Look below for the lines from the one with "from pathlib import Path" to the one with "re.DOTALL | re.IGNORECASE)", and copy exactly those lines, both ends included.

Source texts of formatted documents

▼

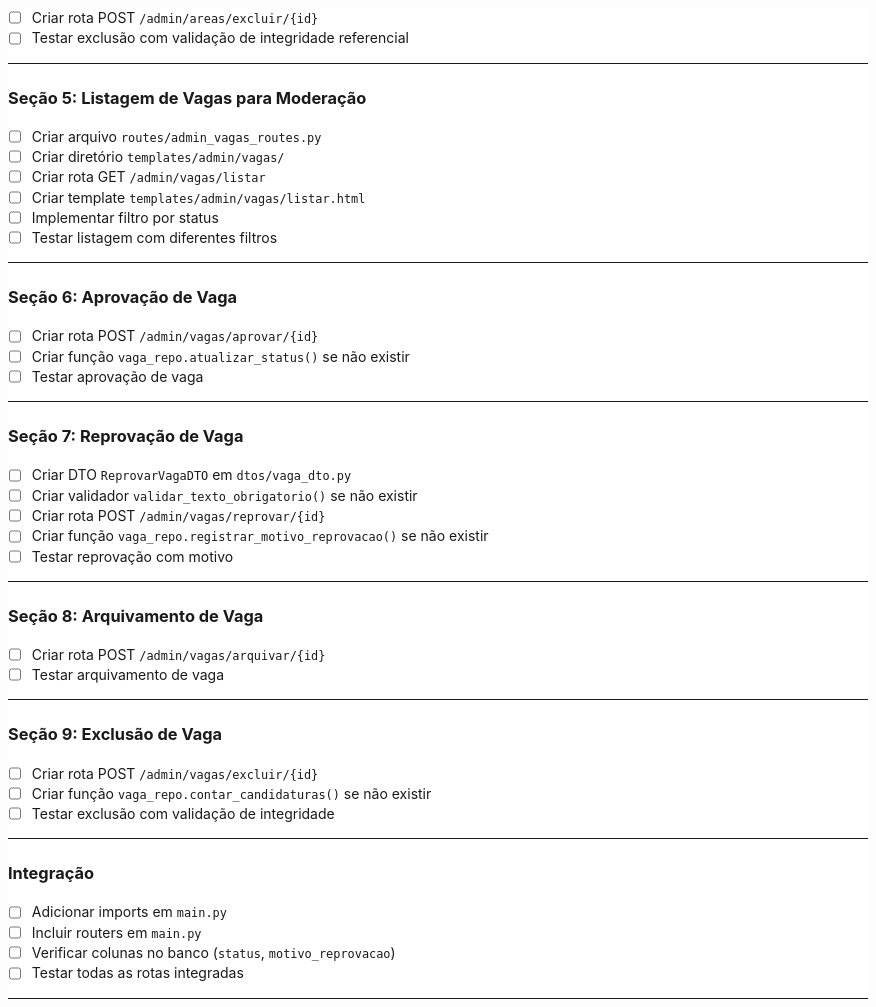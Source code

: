 - [ ] Criar rota POST `/admin/areas/excluir/{id}`
- [ ] Testar exclusão com validação de integridade referencial

---

### Seção 5: Listagem de Vagas para Moderação

- [ ] Criar arquivo `routes/admin_vagas_routes.py`
- [ ] Criar diretório `templates/admin/vagas/`
- [ ] Criar rota GET `/admin/vagas/listar`
- [ ] Criar template `templates/admin/vagas/listar.html`
- [ ] Implementar filtro por status
- [ ] Testar listagem com diferentes filtros

---

### Seção 6: Aprovação de Vaga

- [ ] Criar rota POST `/admin/vagas/aprovar/{id}`
- [ ] Criar função `vaga_repo.atualizar_status()` se não existir
- [ ] Testar aprovação de vaga

---

### Seção 7: Reprovação de Vaga

- [ ] Criar DTO `ReprovarVagaDTO` em `dtos/vaga_dto.py`
- [ ] Criar validador `validar_texto_obrigatorio()` se não existir
- [ ] Criar rota POST `/admin/vagas/reprovar/{id}`
- [ ] Criar função `vaga_repo.registrar_motivo_reprovacao()` se não existir
- [ ] Testar reprovação com motivo

---

### Seção 8: Arquivamento de Vaga

- [ ] Criar rota POST `/admin/vagas/arquivar/{id}`
- [ ] Testar arquivamento de vaga

---

### Seção 9: Exclusão de Vaga

- [ ] Criar rota POST `/admin/vagas/excluir/{id}`
- [ ] Criar função `vaga_repo.contar_candidaturas()` se não existir
- [ ] Testar exclusão com validação de integridade

---

### Integração

- [ ] Adicionar imports em `main.py`
- [ ] Incluir routers em `main.py`
- [ ] Verificar colunas no banco (`status`, `motivo_reprovacao`)
- [ ] Testar todas as rotas integradas

---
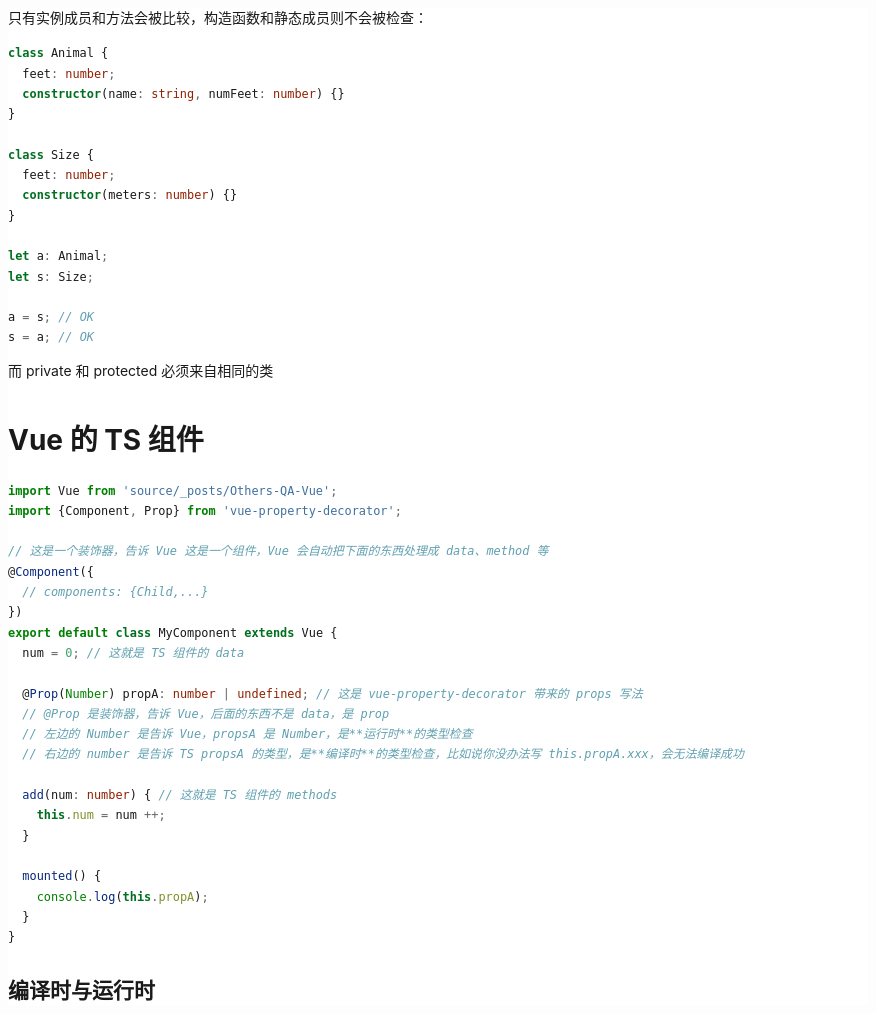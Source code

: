 只有实例成员和方法会被比较，构造函数和静态成员则不会被检查：

```typescript
class Animal {
  feet: number;
  constructor(name: string, numFeet: number) {}
}

class Size {
  feet: number;
  constructor(meters: number) {}
}

let a: Animal;
let s: Size;

a = s; // OK
s = a; // OK
```

而 private 和 protected 必须来自相同的类

# Vue 的 TS 组件

```typescript
import Vue from 'source/_posts/Others-QA-Vue';
import {Component, Prop} from 'vue-property-decorator';

// 这是一个装饰器，告诉 Vue 这是一个组件，Vue 会自动把下面的东西处理成 data、method 等
@Component({
  // components: {Child,...}
})
export default class MyComponent extends Vue {
  num = 0; // 这就是 TS 组件的 data

  @Prop(Number) propA: number | undefined; // 这是 vue-property-decorator 带来的 props 写法
  // @Prop 是装饰器，告诉 Vue，后面的东西不是 data，是 prop
  // 左边的 Number 是告诉 Vue，propsA 是 Number，是**运行时**的类型检查
  // 右边的 number 是告诉 TS propsA 的类型，是**编译时**的类型检查，比如说你没办法写 this.propA.xxx，会无法编译成功

  add(num: number) { // 这就是 TS 组件的 methods
    this.num = num ++;
  }

  mounted() {
    console.log(this.propA);
  }
}
```

## 编译时与运行时
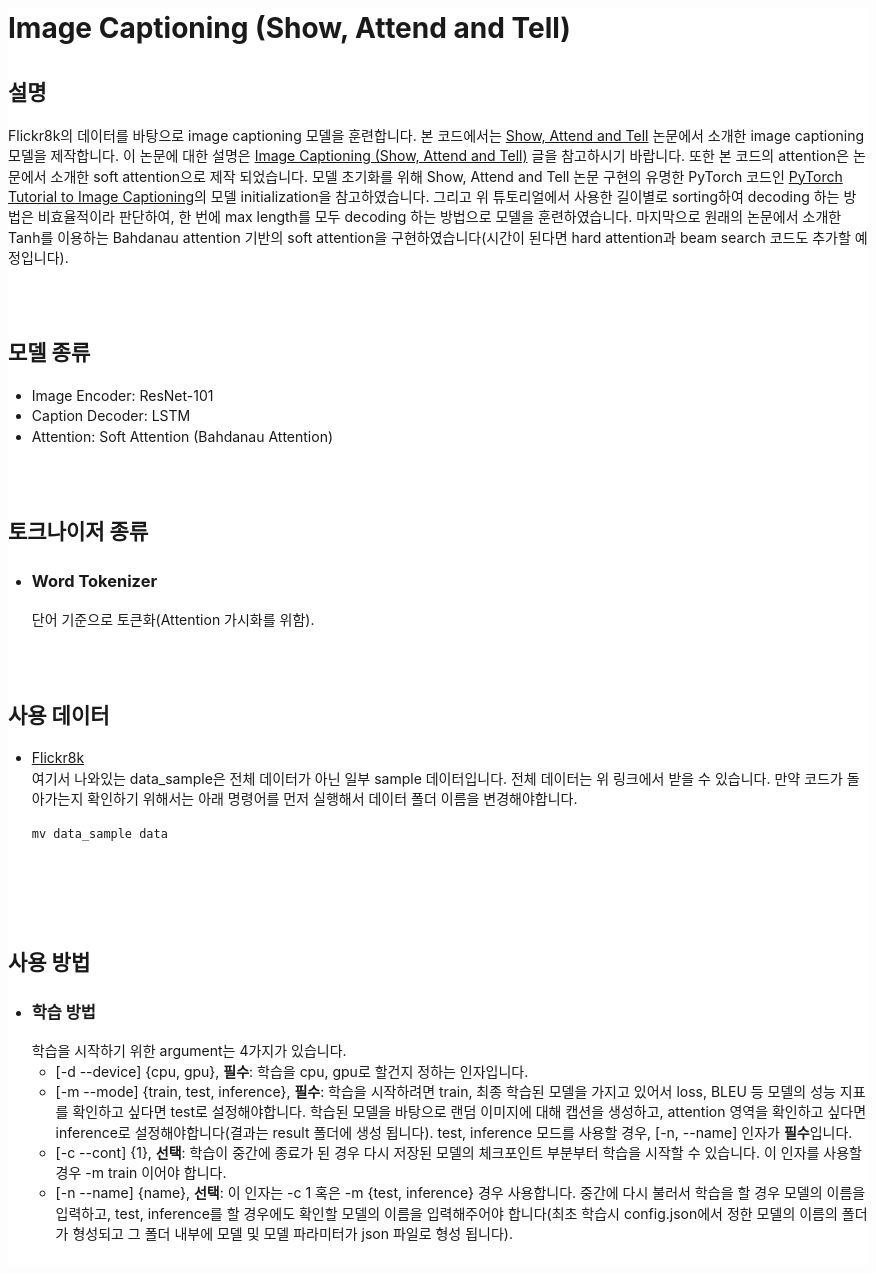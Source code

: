 # Image Captioning (Show, Attend and Tell)
## 설명
Flickr8k의 데이터를 바탕으로 image captioning 모델을 훈련합니다.
본 코드에서는 [Show, Attend and Tell](https://arxiv.org/pdf/1502.03044.pdf) 논문에서 소개한 image captioning 모델을 제작합니다.
이 논문에 대한 설명은 [Image Captioning (Show, Attend and Tell)](https://ljm565.github.io/contents/img2txt1.html) 글을 참고하시기 바랍니다.
또한 본 코드의 attention은 논문에서 소개한 soft attention으로 제작 되었습니다.
모델 초기화를 위해 Show, Attend and Tell 논문 구현의 유명한 PyTorch 코드인 [PyTorch Tutorial to Image Captioning](https://github.com/sgrvinod/a-PyTorch-Tutorial-to-Image-Captioning)의 모델 initialization을 참고하였습니다.
그리고 위 튜토리얼에서 사용한 길이별로 sorting하여 decoding 하는 방법은 비효율적이라 판단하여, 한 번에 max length를 모두 decoding 하는 방법으로 모델을 훈련하였습니다.
마지막으로 원래의 논문에서 소개한 Tanh를 이용하는 Bahdanau attention 기반의 soft attention을 구현하였습니다(시간이 된다면 hard attention과 beam search 코드도 추가할 예정입니다).
<br><br><br>

## 모델 종류
* Image Encoder: ResNet-101
* Caption Decoder: LSTM
* Attention: Soft Attention (Bahdanau Attention)
<br><br><br>


## 토크나이저 종류
* ### Word Tokenizer
    단어 기준으로 토큰화(Attention 가시화를 위함).
<br><br><br>

## 사용 데이터
* [Flickr8k](https://www.kaggle.com/datasets/adityajn105/flickr8k)
    <br>여기서 나와있는 data_sample은 전체 데이터가 아닌 일부 sample 데이터입니다. 전체 데이터는 위 링크에서 받을 수 있습니다.
    만약 코드가 돌아가는지 확인하기 위해서는 아래 명령어를 먼저 실행해서 데이터 폴더 이름을 변경해야합니다.
    ```
    mv data_sample data
    ```
<br><br><br>


## 사용 방법
* ### 학습 방법
    학습을 시작하기 위한 argument는 4가지가 있습니다.<br>
    * [-d --device] {cpu, gpu}, **필수**: 학습을 cpu, gpu로 할건지 정하는 인자입니다.
    * [-m --mode] {train, test, inference}, **필수**: 학습을 시작하려면 train, 최종 학습된 모델을 가지고 있어서 loss, BLEU 등 모델의 성능 지표를 확인하고 싶다면 test로 설정해야합니다. 학습된 모델을 바탕으로 랜덤 이미지에 대해 캡션을 생성하고, attention 영역을 확인하고 싶다면 inference로 설정해야합니다(결과는 result 폴더에 생성 됩니다). test, inference 모드를 사용할 경우, [-n, --name] 인자가 **필수**입니다.
    * [-c --cont] {1}, **선택**: 학습이 중간에 종료가 된 경우 다시 저장된 모델의 체크포인트 부분부터 학습을 시작할 수 있습니다. 이 인자를 사용할 경우 -m train 이어야 합니다. 
    * [-n --name] {name}, **선택**: 이 인자는 -c 1 혹은 -m {test, inference} 경우 사용합니다.
    중간에 다시 불러서 학습을 할 경우 모델의 이름을 입력하고, test, inference를 할 경우에도 확인할 모델의 이름을 입력해주어야 합니다(최초 학습시 config.json에서 정한 모델의 이름의 폴더가 형성되고 그 폴더 내부에 모델 및 모델 파라미터가 json 파일로 형성 됩니다).<br><br>
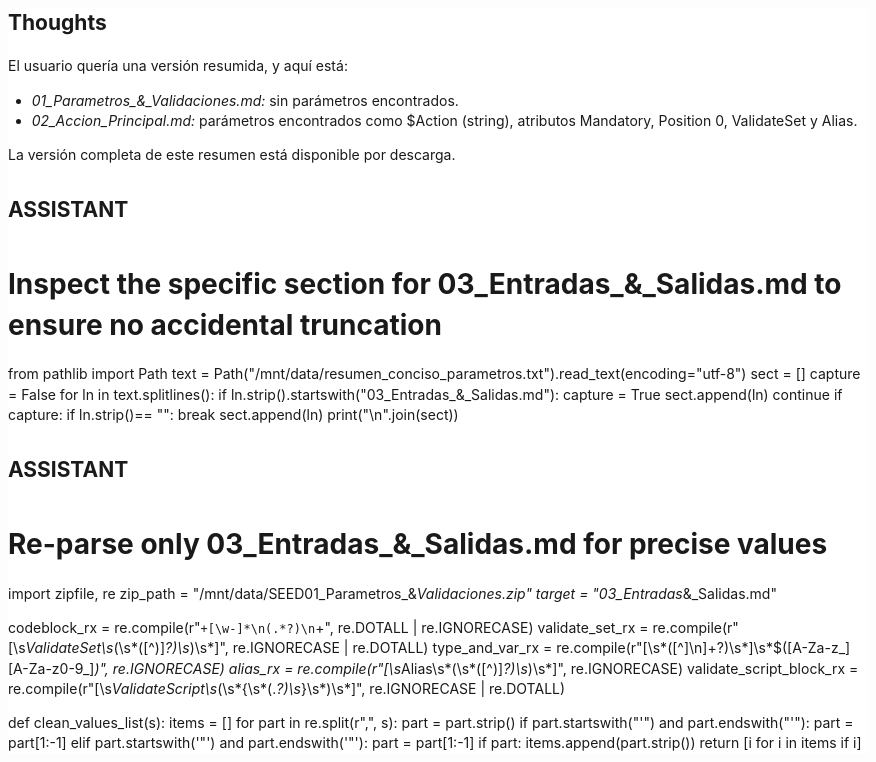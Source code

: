 ## Thoughts
El usuario quería una versión resumida, y aquí está:

- *01_Parametros_&_Validaciones.md:* sin parámetros encontrados.
- *02_Accion_Principal.md:* parámetros encontrados como $Action (string), atributos Mandatory, Position 0, ValidateSet y Alias.

La versión completa de este resumen está disponible por descarga.

## ASSISTANT
# Inspect the specific section for 03_Entradas_&_Salidas.md to ensure no accidental truncation
from pathlib import Path
text = Path("/mnt/data/resumen_conciso_parametros.txt").read_text(encoding="utf-8")
sect = []
capture = False
for ln in text.splitlines():
    if ln.strip().startswith("03_Entradas_&_Salidas.md"):
        capture = True
        sect.append(ln)
        continue
    if capture:
        if ln.strip()== "":
            break
        sect.append(ln)
print("\n".join(sect))

## ASSISTANT
# Re-parse only 03_Entradas_&_Salidas.md for precise values
import zipfile, re
zip_path = "/mnt/data/SEED01_Parametros_&_Validaciones.zip"
target = "03_Entradas_&_Salidas.md"

codeblock_rx = re.compile(r"```+[\w-]*\n(.*?)\n```+", re.DOTALL | re.IGNORECASE)
validate_set_rx = re.compile(r"\[\s*ValidateSet\s*\(\s*([^\)]*?)\s*\)\s*\]", re.IGNORECASE | re.DOTALL)
type_and_var_rx = re.compile(r"\[\s*([^\]\n]+?)\s*\]\s*\$([A-Za-z_][A-Za-z0-9_]*)", re.IGNORECASE)
alias_rx = re.compile(r"\[\s*Alias\s*\(\s*([^\)]*?)\s*\)\s*\]", re.IGNORECASE)
validate_script_block_rx = re.compile(r"\[\s*ValidateScript\s*\(\s*\{\s*(.*?)\s*\}\s*\)\s*\]", re.IGNORECASE | re.DOTALL)

def clean_values_list(s):
    items = []
    for part in re.split(r",", s):
        part = part.strip()
        if part.startswith("'") and part.endswith("'"):
            part = part[1:-1]
        elif part.startswith('"') and part.endswith('"'):
            part = part[1:-1]
        if part:
            items.append(part.strip())
    return [i for i in items if i]

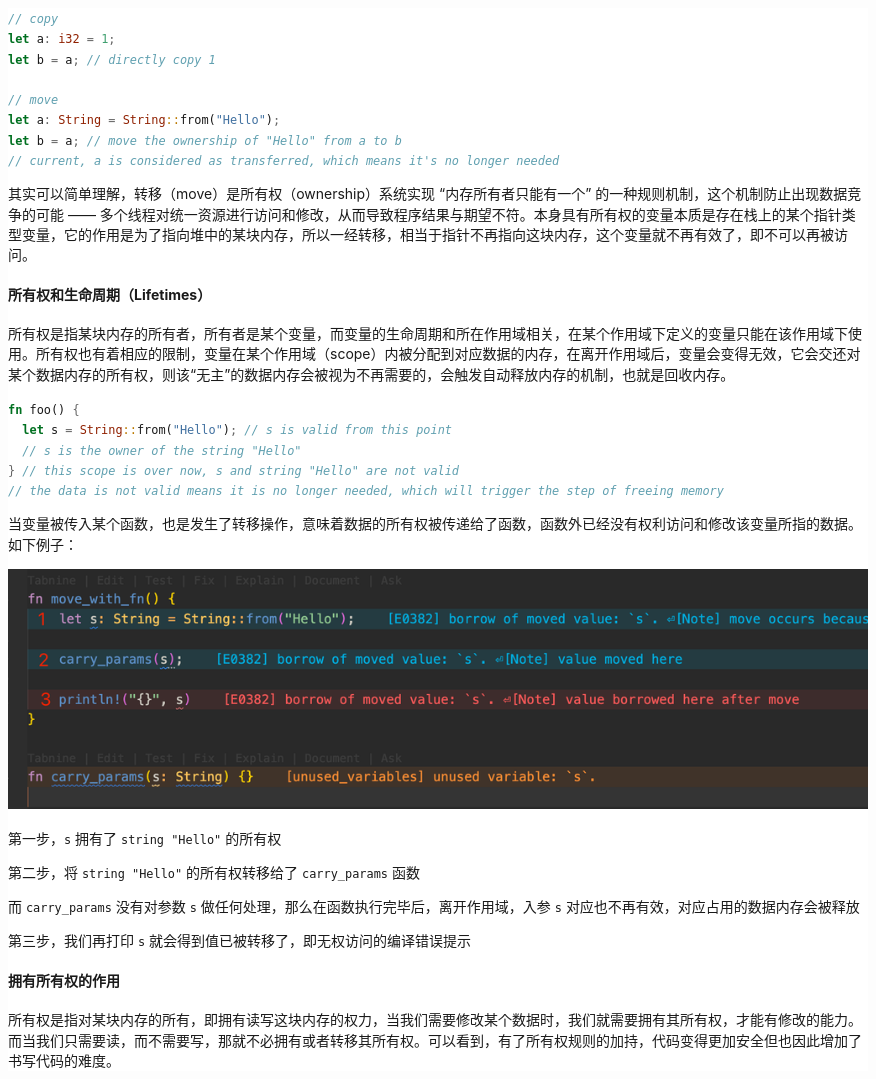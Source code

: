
 ```rust
// copy
let a: i32 = 1;
let b = a; // directly copy 1

// move
let a: String = String::from("Hello");
let b = a; // move the ownership of "Hello" from a to b
// current, a is considered as transferred, which means it's no longer needed
```

其实可以简单理解，转移（move）是所有权（ownership）系统实现 “内存所有者只能有一个” 的一种规则机制，这个机制防止出现数据竞争的可能 —— 多个线程对统一资源进行访问和修改，从而导致程序结果与期望不符。本身具有所有权的变量本质是存在栈上的某个指针类型变量，它的作用是为了指向堆中的某块内存，所以一经转移，相当于指针不再指向这块内存，这个变量就不再有效了，即不可以再被访问。

#### 所有权和生命周期（Lifetimes）

所有权是指某块内存的所有者，所有者是某个变量，而变量的生命周期和所在作用域相关，在某个作用域下定义的变量只能在该作用域下使用。所有权也有着相应的限制，变量在某个作用域（scope）内被分配到对应数据的内存，在离开作用域后，变量会变得无效，它会交还对某个数据内存的所有权，则该“无主”的数据内存会被视为不再需要的，会触发自动释放内存的机制，也就是回收内存。

```rust
fn foo() {
  let s = String::from("Hello"); // s is valid from this point
  // s is the owner of the string "Hello"
} // this scope is over now, s and string "Hello" are not valid
// the data is not valid means it is no longer needed, which will trigger the step of freeing memory
```

当变量被传入某个函数，也是发生了转移操作，意味着数据的所有权被传递给了函数，函数外已经没有权利访问和修改该变量所指的数据。如下例子：

![image-20241005203754332](/images/image-20241005203754332.png)

第一步，`s` 拥有了 `string "Hello"` 的所有权

第二步，将 `string "Hello"` 的所有权转移给了 `carry_params` 函数

而 `carry_params` 没有对参数 `s` 做任何处理，那么在函数执行完毕后，离开作用域，入参 `s` 对应也不再有效，对应占用的数据内存会被释放

第三步，我们再打印 `s` 就会得到值已被转移了，即无权访问的编译错误提示

#### 拥有所有权的作用

所有权是指对某块内存的所有，即拥有读写这块内存的权力，当我们需要修改某个数据时，我们就需要拥有其所有权，才能有修改的能力。而当我们只需要读，而不需要写，那就不必拥有或者转移其所有权。可以看到，有了所有权规则的加持，代码变得更加安全但也因此增加了书写代码的难度。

▲

## [Exercise solution]
from pathlib import Path
text = Path("/mnt/data/resumen_conciso_parametros.txt").read_text(encoding="utf-8")
sect = []
capture = False
for ln in text.splitlines():
    if ln.strip().startswith("03_Entradas_&_Salidas.md"):
        capture = True
        sect.append(ln)
        continue
    if capture:
        if ln.strip()== "":
            break
        sect.append(ln)
print("\n".join(sect))

## ASSISTANT
# Re-parse only 03_Entradas_&_Salidas.md for precise values
import zipfile, re
zip_path = "/mnt/data/SEED01_Parametros_&_Validaciones.zip"
target = "03_Entradas_&_Salidas.md"

codeblock_rx = re.compile(r"```+[\w-]*\n(.*?)\n```+", re.DOTALL | re.IGNORECASE)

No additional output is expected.